Datenschutz Verstehen – Der aktuelle Stand der ePrivacy-Verordnung.
Kurze Einleitung
Seit 2017 ist die ePrivacy-Verordnung (Verordnung über Privatsphäre und elektronische Kommunikation) auf der Agenda der Europäischen Union (EU) – Diese sollte eigentlich spätestens zum Inkrafttreten der Europäischen Datenschutz-Grundverordnung (DSGVO) anwendbar sein. Doch bis heute ist die ePrivacy-Verordnung noch immer nicht in Kraft getreten. Jetzt gibt es aber eine neue Entwicklung: Der Rat der Europäischen Union konnte sich nun auf veränderte Datenschutzregelungen einigen. Die Meinungen über den zukünftigen datenschutzrechtlichen Standard im Internet scheinen auseinander zu gehen: Deutschland und Österreich enthielten sich der Abstimmung und verlangen “erhebliche Nachbesserungen” der seit Jahren geplanten Verordnung. Zu Recht?
Zuletzt hatte Portugal sich der anspruchsvollen Aufgabe gewidmet, eine neue angepasste Fassung der Verordnung zu entwickeln. Hierdurch sollte ein Kompromiss zwischen den 27 EU-Mitgliedsstaaten erreicht werden, um das Inkrafttreten der Verordnung voranzutreiben. Dieser Kompromiss soll Thema dieses Beitrags werden und aufzeigen, welche Auswirkungen dieser auf den Datenschutz hat.

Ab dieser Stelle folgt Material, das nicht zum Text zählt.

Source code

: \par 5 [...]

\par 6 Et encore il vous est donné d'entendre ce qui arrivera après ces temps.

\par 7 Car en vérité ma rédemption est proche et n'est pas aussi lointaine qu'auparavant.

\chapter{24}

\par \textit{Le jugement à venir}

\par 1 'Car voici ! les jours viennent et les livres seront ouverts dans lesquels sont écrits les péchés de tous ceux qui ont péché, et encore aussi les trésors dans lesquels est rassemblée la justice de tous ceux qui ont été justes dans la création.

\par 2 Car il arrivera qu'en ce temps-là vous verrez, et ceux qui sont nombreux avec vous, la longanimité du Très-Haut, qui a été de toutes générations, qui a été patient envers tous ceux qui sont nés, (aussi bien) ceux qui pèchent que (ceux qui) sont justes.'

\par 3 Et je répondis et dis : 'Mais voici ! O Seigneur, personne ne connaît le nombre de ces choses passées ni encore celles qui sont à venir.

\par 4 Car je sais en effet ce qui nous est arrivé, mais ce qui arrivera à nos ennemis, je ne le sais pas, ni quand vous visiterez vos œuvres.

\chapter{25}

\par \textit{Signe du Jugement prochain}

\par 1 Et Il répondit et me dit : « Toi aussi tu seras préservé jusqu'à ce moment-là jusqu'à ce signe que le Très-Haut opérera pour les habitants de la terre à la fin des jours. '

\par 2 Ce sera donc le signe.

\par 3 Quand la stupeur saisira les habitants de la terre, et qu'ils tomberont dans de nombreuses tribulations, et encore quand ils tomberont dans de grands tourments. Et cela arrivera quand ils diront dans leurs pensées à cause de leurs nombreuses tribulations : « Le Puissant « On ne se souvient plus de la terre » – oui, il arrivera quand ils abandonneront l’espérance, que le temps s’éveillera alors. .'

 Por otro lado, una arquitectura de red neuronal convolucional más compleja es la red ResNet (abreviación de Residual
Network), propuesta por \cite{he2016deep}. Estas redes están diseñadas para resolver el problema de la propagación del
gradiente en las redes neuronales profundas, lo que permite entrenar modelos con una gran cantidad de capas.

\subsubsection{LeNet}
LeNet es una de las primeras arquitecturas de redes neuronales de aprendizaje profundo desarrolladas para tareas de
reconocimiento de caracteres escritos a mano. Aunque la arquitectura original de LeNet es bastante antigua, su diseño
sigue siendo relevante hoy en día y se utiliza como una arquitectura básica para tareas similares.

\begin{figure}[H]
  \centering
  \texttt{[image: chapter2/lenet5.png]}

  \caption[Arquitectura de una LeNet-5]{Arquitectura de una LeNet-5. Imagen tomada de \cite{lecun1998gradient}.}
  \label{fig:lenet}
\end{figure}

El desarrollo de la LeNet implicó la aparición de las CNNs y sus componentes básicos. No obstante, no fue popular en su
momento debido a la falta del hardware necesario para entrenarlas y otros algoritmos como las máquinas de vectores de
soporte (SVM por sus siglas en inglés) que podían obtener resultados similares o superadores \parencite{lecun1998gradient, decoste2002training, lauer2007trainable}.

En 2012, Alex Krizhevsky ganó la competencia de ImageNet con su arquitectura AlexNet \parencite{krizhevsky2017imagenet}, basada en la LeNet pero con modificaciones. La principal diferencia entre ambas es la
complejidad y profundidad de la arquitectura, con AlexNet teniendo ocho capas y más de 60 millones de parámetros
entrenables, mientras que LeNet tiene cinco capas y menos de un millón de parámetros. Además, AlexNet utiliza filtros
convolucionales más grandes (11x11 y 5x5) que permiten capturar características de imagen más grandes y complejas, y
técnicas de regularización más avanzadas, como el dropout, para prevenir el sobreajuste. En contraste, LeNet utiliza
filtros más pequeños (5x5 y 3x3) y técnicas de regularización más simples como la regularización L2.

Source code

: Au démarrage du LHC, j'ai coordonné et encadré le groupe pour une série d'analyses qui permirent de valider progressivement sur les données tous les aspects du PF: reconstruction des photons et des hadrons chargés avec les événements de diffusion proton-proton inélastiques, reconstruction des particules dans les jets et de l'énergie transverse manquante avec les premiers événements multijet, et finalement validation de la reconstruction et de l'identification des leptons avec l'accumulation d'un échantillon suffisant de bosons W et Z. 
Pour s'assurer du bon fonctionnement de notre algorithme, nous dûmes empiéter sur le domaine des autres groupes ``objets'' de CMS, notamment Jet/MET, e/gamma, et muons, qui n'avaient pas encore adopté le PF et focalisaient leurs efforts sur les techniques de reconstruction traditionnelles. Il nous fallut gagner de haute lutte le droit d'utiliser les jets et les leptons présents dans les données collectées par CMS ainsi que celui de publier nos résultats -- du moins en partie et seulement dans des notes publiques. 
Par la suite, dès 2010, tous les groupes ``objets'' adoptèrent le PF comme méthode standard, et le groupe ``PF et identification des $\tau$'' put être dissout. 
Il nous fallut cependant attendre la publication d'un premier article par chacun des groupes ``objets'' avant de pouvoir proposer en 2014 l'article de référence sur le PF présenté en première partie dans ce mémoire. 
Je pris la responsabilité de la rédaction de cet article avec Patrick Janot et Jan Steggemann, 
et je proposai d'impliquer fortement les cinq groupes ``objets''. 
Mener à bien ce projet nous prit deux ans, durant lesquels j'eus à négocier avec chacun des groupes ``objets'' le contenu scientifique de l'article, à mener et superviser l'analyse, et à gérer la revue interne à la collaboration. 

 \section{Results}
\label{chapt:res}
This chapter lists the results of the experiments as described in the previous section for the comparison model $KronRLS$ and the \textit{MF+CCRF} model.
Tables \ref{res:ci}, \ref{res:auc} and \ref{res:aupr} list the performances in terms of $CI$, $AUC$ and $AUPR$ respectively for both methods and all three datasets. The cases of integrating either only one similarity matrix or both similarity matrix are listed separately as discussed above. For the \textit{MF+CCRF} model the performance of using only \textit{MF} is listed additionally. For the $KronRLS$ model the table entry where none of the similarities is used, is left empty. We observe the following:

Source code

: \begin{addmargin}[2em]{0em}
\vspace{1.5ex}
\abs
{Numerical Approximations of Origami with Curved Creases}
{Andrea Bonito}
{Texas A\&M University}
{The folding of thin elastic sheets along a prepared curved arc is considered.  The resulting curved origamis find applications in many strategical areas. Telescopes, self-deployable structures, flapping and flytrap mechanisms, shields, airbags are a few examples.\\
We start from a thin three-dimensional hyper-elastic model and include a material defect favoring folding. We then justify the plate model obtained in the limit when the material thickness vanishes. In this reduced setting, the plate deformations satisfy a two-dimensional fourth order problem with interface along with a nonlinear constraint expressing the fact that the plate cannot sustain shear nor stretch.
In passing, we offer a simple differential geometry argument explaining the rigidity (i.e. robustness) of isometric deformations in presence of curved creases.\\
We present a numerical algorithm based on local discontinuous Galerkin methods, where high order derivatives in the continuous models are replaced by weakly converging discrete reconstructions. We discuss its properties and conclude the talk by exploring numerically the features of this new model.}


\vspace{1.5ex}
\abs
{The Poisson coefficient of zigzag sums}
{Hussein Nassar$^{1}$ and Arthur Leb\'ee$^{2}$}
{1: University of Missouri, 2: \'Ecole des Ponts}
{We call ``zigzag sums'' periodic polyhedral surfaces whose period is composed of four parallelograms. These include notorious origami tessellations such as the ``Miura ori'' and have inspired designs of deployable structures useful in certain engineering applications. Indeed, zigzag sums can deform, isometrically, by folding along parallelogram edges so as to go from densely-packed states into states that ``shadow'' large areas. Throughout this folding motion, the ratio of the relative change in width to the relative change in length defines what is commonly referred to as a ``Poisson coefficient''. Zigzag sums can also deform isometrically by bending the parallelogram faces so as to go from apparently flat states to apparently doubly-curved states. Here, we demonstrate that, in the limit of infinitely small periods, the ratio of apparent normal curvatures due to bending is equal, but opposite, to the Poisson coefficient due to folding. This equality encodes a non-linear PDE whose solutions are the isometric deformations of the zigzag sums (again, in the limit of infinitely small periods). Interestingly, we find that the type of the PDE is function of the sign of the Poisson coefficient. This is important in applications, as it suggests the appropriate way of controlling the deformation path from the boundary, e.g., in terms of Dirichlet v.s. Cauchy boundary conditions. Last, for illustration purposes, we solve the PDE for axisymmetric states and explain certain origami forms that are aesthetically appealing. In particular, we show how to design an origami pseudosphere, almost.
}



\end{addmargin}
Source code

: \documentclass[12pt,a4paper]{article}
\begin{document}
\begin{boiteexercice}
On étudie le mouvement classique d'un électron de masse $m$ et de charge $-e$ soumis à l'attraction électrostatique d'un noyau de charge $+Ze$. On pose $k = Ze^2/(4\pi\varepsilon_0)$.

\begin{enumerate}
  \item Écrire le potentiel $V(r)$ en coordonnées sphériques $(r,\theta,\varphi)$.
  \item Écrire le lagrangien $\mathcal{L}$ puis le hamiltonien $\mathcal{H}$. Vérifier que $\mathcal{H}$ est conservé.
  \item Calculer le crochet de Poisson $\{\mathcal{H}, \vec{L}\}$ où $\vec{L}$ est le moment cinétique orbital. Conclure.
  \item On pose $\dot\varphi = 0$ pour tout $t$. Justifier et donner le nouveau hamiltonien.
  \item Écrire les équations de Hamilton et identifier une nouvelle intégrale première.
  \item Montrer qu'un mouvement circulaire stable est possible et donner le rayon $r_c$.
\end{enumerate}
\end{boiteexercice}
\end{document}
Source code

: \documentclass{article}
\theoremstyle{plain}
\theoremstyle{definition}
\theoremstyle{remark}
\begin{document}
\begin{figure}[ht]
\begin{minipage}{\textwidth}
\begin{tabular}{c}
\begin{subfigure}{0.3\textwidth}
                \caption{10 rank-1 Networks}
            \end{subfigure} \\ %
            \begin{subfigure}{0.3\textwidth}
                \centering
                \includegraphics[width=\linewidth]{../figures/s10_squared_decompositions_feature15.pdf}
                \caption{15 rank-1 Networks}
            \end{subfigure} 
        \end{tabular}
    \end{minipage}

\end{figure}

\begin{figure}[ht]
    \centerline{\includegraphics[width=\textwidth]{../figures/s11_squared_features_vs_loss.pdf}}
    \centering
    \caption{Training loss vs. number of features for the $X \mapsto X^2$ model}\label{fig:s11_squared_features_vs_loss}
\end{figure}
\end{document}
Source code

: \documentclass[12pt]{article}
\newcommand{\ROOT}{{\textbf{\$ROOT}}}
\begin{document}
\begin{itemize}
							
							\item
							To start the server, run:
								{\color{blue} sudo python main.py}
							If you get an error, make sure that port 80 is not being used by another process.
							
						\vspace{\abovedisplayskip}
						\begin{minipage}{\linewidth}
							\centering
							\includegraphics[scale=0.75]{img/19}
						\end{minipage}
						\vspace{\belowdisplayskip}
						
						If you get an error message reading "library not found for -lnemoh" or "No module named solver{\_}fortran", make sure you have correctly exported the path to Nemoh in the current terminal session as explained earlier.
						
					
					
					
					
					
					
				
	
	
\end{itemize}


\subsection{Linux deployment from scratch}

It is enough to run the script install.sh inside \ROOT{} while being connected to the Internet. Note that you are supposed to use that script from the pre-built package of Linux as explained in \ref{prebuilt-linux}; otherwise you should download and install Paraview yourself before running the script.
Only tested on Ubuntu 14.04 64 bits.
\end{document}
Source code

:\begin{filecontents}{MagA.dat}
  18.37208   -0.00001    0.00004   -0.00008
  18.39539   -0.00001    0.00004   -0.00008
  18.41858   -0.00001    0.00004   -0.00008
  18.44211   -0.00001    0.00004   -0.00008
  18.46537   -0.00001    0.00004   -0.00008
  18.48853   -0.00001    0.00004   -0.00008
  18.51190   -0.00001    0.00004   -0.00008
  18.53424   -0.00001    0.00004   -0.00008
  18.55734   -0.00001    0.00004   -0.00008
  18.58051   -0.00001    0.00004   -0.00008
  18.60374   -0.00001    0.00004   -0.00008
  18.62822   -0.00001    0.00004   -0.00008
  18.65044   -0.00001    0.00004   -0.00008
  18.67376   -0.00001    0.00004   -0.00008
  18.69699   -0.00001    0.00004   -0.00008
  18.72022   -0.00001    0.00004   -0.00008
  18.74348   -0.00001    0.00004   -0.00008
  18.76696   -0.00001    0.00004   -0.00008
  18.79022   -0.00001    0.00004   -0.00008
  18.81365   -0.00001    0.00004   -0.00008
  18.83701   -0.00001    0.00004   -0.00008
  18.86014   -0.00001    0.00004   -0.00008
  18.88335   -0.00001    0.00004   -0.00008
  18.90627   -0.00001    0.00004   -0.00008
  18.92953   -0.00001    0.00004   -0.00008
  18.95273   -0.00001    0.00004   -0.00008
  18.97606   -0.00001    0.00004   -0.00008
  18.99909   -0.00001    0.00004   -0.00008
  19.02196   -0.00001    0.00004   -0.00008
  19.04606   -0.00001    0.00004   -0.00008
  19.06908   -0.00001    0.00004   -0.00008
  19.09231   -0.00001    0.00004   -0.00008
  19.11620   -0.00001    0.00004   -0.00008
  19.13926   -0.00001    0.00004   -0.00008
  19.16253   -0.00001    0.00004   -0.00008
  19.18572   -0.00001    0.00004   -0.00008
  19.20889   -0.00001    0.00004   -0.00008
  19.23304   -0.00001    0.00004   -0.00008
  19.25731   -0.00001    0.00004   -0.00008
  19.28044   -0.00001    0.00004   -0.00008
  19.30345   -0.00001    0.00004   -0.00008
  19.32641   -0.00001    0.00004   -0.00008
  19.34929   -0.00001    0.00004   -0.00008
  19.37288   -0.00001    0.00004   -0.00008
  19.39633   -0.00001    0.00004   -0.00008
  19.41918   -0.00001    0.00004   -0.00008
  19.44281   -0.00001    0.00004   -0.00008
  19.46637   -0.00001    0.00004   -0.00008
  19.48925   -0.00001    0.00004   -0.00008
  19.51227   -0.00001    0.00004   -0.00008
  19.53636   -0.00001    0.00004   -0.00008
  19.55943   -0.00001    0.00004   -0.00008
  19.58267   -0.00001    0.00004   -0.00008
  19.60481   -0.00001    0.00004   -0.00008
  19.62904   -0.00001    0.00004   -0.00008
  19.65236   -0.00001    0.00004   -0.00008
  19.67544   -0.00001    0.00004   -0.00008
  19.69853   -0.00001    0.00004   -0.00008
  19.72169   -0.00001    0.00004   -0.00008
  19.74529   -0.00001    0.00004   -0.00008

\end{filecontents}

Ziele der neuen ePrivacy-Verordnung
Die ePrivacy-Verordnung stellt eine spezifische Regelung der elektronischen Kommunikation dar und ist eine Erweiterung der DSGVO. Nutzer sollen durch die neue Verordnung besser im Netz geschützt sein, insbesondere vor den Big-Data-Riesen.
Ziel der Verordnung ist es, den rechtlichen Schutz der elektronischen Kommunikation zu erhöhen und diese somit auch in datenschutzrechtlicher Hinsicht zu verbessern. Besonders das Vertrauen in die elektronische Kommunikation sollte gesteigert werden und somit auch dem Grundrecht auf informationelle Selbstbestimmung im Internet Rechnung getragen werden. Anrufe und Nachrichten über internetbasierte Dienste sollten somit ein gleich hohes Schutzniveau erhalten, wie auf postalischem Weg. Neben dem Postgeheimnis wird also auch ein elektronisches Postgeheimnis angestrebt.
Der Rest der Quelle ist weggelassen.